Наташа ничего не ответила, а только закатилась смехом и сквозь смех проговорила:
— Что за прелесть этот дядюшка!
Недолго после дядюшки, очевидно, по звуку ног, босая девка отворила дверь, и в дверь с большим уставленным подносом в руках вошла полногрудая, толстая, румяная, русая красавица, баба лет сорока, с двойным подбородком, полными румяными улыбающимися губами; своей приятной представительностью и приветливостью в глазах и каждого движенья, несмотря на толщину, больше чем обыкновенную, заставляющую ее выставлять живот и назад держать голову, женщина эта (экономка дядюшки) ступала чрезвычайно легко, и чрезвычайно ловко своими белыми, пухлыми руками уставила поднос, и поклонилась почтительно и ласково, и расставила с него бутылки, закуску и угощение по столу, и, отойдя к сторонке с улыбкой на лице, стала. «Вот она и я, теперь понимаете дядюшку», — как будто сказала она.
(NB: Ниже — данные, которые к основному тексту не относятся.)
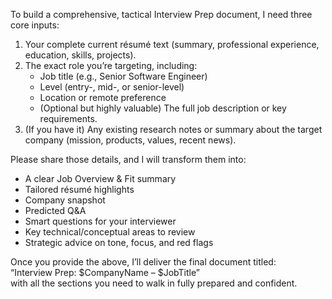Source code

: To build a comprehensive, tactical Interview Prep document, I need three core inputs:

1. Your complete current résumé text (summary, professional experience, education, skills, projects).  
2. The exact role you’re targeting, including:  
   - Job title (e.g., Senior Software Engineer)  
   - Level (entry-, mid-, or senior-level)  
   - Location or remote preference  
   - (Optional but highly valuable) The full job description or key requirements.  
3. (If you have it) Any existing research notes or summary about the target company (mission, products, values, recent news).

Please share those details, and I will transform them into:

- A clear Job Overview & Fit summary  
- Tailored résumé highlights  
- Company snapshot  
- Predicted Q&A  
- Smart questions for your interviewer  
- Key technical/conceptual areas to review  
- Strategic advice on tone, focus, and red flags  

Once you provide the above, I’ll deliver the final document titled:  
“Interview Prep: $CompanyName – $JobTitle”  
with all the sections you need to walk in fully prepared and confident.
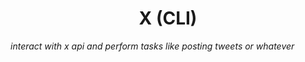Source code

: <h1 align="center">X (CLI)</h1>

<i>interact with x api and perform tasks like posting tweets or whatever</i>
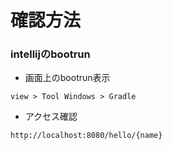 # 確認方法

### intellijのbootrun

- 画面上のbootrun表示

`view > Tool Windows > Gradle`

- アクセス確認

`http://localhost:8080/hello/{name}`
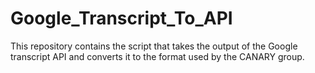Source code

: # Google_Transcript_To_API
This repository contains the script that takes the output of the Google transcript API and converts it to the format used by the CANARY group.
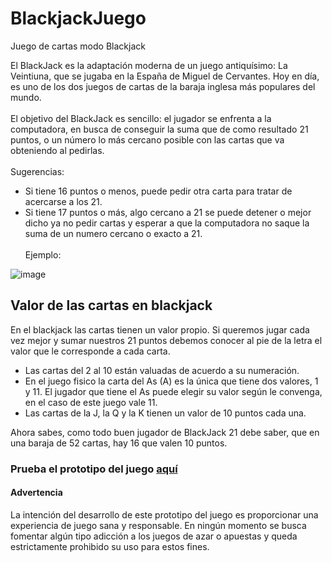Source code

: # BlackjackJuego
Juego de cartas modo Blackjack
<br>

El BlackJack es la adaptación moderna de un juego antiquísimo: La Veintiuna, que se jugaba en la España de Miguel de Cervantes. Hoy en día, es uno de los dos juegos de cartas de la baraja inglesa más populares del mundo.<br><br>
El objetivo del BlackJack es sencillo: el jugador se enfrenta a la computadora, en busca de conseguir la suma que de como resultado 21 puntos, o un número lo más cercano posible con las cartas que va obteniendo al pedirlas.<br><br>
Sugerencias:
- Si tiene 16 puntos o menos, puede pedir otra carta para tratar de acercarse a los 21. 
- Si tiene 17 puntos o más, algo cercano a 21 se puede detener o mejor dicho ya no pedir cartas y esperar a que la computadora no saque la suma de un numero cercano o exacto a 21.<br><br>
Ejemplo:

![image](https://github.com/Yoel-Gasca/BlackjackJuego/assets/83617933/9c9d792f-ce42-481c-8970-d61f846efe6d)


<h2>Valor de las cartas en blackjack</h2>
En el blackjack las cartas tienen un valor propio. Si queremos jugar cada vez mejor y sumar nuestros 21 puntos debemos conocer al pie de la letra el valor que le corresponde a cada carta.<br>

- Las cartas del 2 al 10 están valuadas de acuerdo a su numeración. 
- En el juego fisico la carta del As (A) es la única que tiene dos valores, 1 y 11. El jugador que tiene el As puede elegir su valor según le convenga, en el caso de este juego vale 11.
- Las cartas de la J, la Q y la K tienen un valor de 10 puntos cada una.

Ahora sabes, como todo buen jugador de BlackJack 21 debe saber, que en una baraja de 52 cartas, hay 16 que valen 10 puntos.

<h3>Prueba el prototipo del juego <a href="https://yoel-gasca.github.io/BlackjackJuego/">aquí</a></h3>

<h4>Advertencia</h4>
La intención del desarrollo de este prototipo del juego es proporcionar una experiencia de juego sana y responsable. En ningún momento se busca fomentar algún tipo adicción a los juegos de azar o apuestas y queda estrictamente prohibido su uso para estos fines.
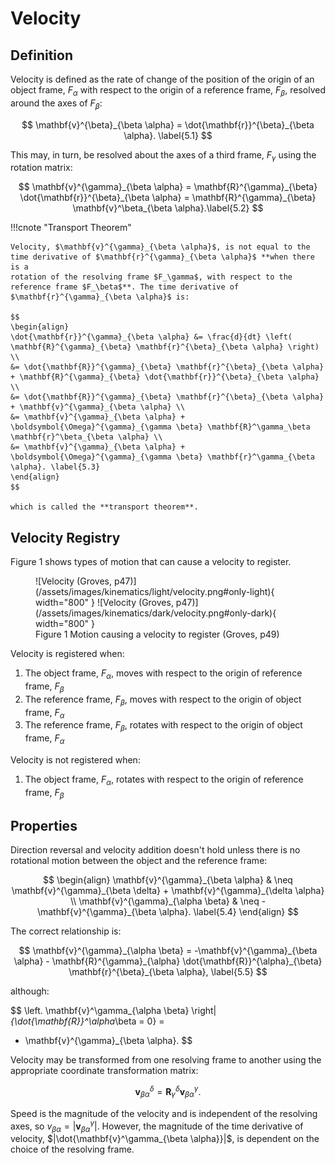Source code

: # Velocity

## Definition

Velocity is defined as the rate of change of the position of the origin of an object frame, $F_\alpha$ with respect to the origin of a reference frame, $F_\beta$, resolved around the axes of $F_\beta$:

$$
\mathbf{v}^{\beta}_{\beta \alpha} = \dot{\mathbf{r}}^{\beta}_{\beta \alpha}. \label{5.1}
$$

This may, in turn, be resolved about the axes of a third frame, $F_\gamma$ using the rotation matrix:

$$
\mathbf{v}^{\gamma}_{\beta \alpha} = \mathbf{R}^{\gamma}_{\beta} \dot{\mathbf{r}}^{\beta}_{\beta \alpha} = \mathbf{R}^{\gamma}_{\beta} \mathbf{v}^\beta_{\beta \alpha}.\label{5.2}
$$

!!!cnote "Transport Theorem"

    Velocity, $\mathbf{v}^{\gamma}_{\beta \alpha}$, is not equal to the time derivative of $\mathbf{r}^{\gamma}_{\beta \alpha}$ **when there is a 
    rotation of the resolving frame $F_\gamma$, with respect to the reference frame $F_\beta$**. The time derivative of $\mathbf{r}^{\gamma}_{\beta \alpha}$ is:

    $$
    \begin{align}
    \dot{\mathbf{r}}^{\gamma}_{\beta \alpha} &= \frac{d}{dt} \left( \mathbf{R}^{\gamma}_{\beta} \mathbf{r}^{\beta}_{\beta \alpha} \right) \\
    &= \dot{\mathbf{R}}^{\gamma}_{\beta} \mathbf{r}^{\beta}_{\beta \alpha} + \mathbf{R}^{\gamma}_{\beta} \dot{\mathbf{r}}^{\beta}_{\beta \alpha} \\
    &= \dot{\mathbf{R}}^{\gamma}_{\beta} \mathbf{r}^{\beta}_{\beta \alpha} + \mathbf{v}^{\gamma}_{\beta \alpha} \\
    &= \mathbf{v}^{\gamma}_{\beta \alpha} + \boldsymbol{\Omega}^{\gamma}_{\gamma \beta} \mathbf{R}^\gamma_\beta \mathbf{r}^\beta_{\beta \alpha} \\
    &= \mathbf{v}^{\gamma}_{\beta \alpha} + \boldsymbol{\Omega}^{\gamma}_{\gamma \beta} \mathbf{r}^\gamma_{\beta \alpha}. \label{5.3}
    \end{align}
    $$

    which is called the **transport theorem**. 

## Velocity Registry

Figure 1 shows types of motion that can cause a velocity to register.

<figure markdown>
  ![Velocity (Groves, p47)](/assets/images/kinematics/light/velocity.png#only-light){ width="800" }
  ![Velocity (Groves, p47)](/assets/images/kinematics/dark/velocity.png#only-dark){ width="800" }
  <figcaption>Figure 1 Motion causing a velocity to register (Groves, p49)</figcaption>
</figure>


Velocity is registered when:

1. The object frame, $F_\alpha$, moves with respect to the origin of reference frame, $F_\beta$
2. The reference frame, $F_\beta$, moves with respect to the origin of object frame, $F_\alpha$
3. The reference frame, $F_\beta$, rotates with respect to the origin of object frame, $F_\alpha$

Velocity is not registered when:

1. The object frame, $F_\alpha$, rotates with respect to the origin of reference frame, $F_\beta$

## Properties

Direction reversal and velocity addition doesn't hold unless there is no rotational motion between the object and the reference frame:

$$
\begin{align}
\mathbf{v}^{\gamma}_{\beta \alpha} & \neq \mathbf{v}^{\gamma}_{\beta \delta} + \mathbf{v}^{\gamma}_{\delta \alpha} \\
\mathbf{v}^{\gamma}_{\alpha \beta} & \neq - \mathbf{v}^{\gamma}_{\beta \alpha}.  \label{5.4}
\end{align}
$$

The correct relationship is:

$$
\mathbf{v}^{\gamma}_{\alpha \beta} = -\mathbf{v}^{\gamma}_{\beta \alpha} - \mathbf{R}^{\gamma}_{\alpha} \dot{\mathbf{R}}^{\alpha}_{\beta} \mathbf{r}^{\beta}_{\beta \alpha}, \label{5.5}
$$

although:

$$
\left. \mathbf{v}^\gamma_{\alpha \beta} \right|_{\dot{\mathbf{R}}^\alpha_\beta = 0} = 
- \mathbf{v}^{\gamma}_{\beta \alpha}.
$$

Velocity may be transformed from one resolving frame to another using the appropriate coordinate transformation matrix:

$$
\mathbf{v}^{\delta}_{\beta \alpha} = \mathbf{R}^\delta_\gamma \mathbf{v}^{\gamma}_{\beta \alpha}.
$$

Speed is the magnitude of the velocity and is independent of the resolving axes, so $v_{\beta \alpha} = |\mathbf{v}^\gamma_{\beta \alpha}|$. However, the magnitude of the time derivative of velocity, $|\dot{\mathbf{v}^\gamma_{\beta \alpha}}|$, is dependent on the choice of the resolving frame.
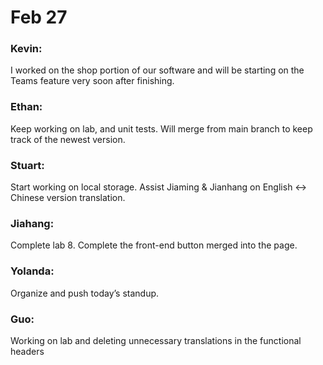 # Feb 27

### Kevin:
I worked on the shop portion of our software and will be starting on the Teams feature very soon after finishing.

### Ethan:
Keep working on lab, and unit tests. Will merge from main branch to keep track of the newest version.

### Stuart:
Start working on local storage. Assist Jiaming & Jianhang on English <-> Chinese version translation.

### Jiahang:
Complete lab 8. Complete the front-end button merged into the page.

### Yolanda:
Organize and push today’s standup.

### Guo:
Working on lab and deleting unnecessary translations in the functional headers
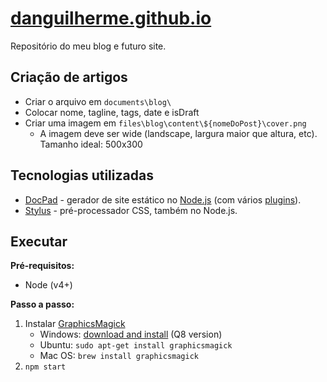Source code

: # [danguilherme.github.io](https://danguilherme.github.io/)

Repositório do meu blog e futuro site.

## Criação de artigos
* Criar o arquivo em `documents\blog\`
* Colocar nome, tagline, tags, date e isDraft
* Criar uma imagem em `files\blog\content\${nomeDoPost}\cover.png`
  * A imagem deve ser wide (landscape, largura maior que altura, etc). Tamanho ideal: 500x300


## Tecnologias utilizadas
* [DocPad](https://docpad.org/) - gerador de site estático no [Node.js](https://nodejs.org/) (com vários [plugins](https://github.com/danguilherme/danguilherme.github.io/blob/source/package.json#L7-L19)).
* [Stylus](https://learnboost.github.io/stylus/) - pré-processador CSS, também no Node.js.

## Executar

**Pré-requisitos:**
- Node (v4+)

**Passo a passo:**
1. Instalar [GraphicsMagick](http://www.graphicsmagick.org/)
    - Windows: [download and install](http://www.graphicsmagick.org/INSTALL-windows.html) (Q8 version)
    - Ubuntu: `sudo apt-get install graphicsmagick`
    - Mac OS: `brew install graphicsmagick`
1. `npm start`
Как не понимать? Не только Николай, но и Наташа поняла дядюшку и значение нахмуренных бровей, и счастливую, самодовольную улыбку, которая чуть морщила губы, в то время как входила Анисья Федоровна. На подносе были травники, наливки, грибки, лепешечки черной муки на юраге, сотовый мед, мед вареный и шипучий, яблоки, орехи, сырые и каленые, и орехи в меду. Потом принесено было Анисьей Федоровной и варенье на меду и на сахаре, и ветчина, и курица, только что зажаренная. Все это было хозяйства, сбору и варения и приготовления Анисьи Федоровны. Все это пахло, и отзывалось сочностью, чистотой, белизной и имело вкус Анисьи Федоровны.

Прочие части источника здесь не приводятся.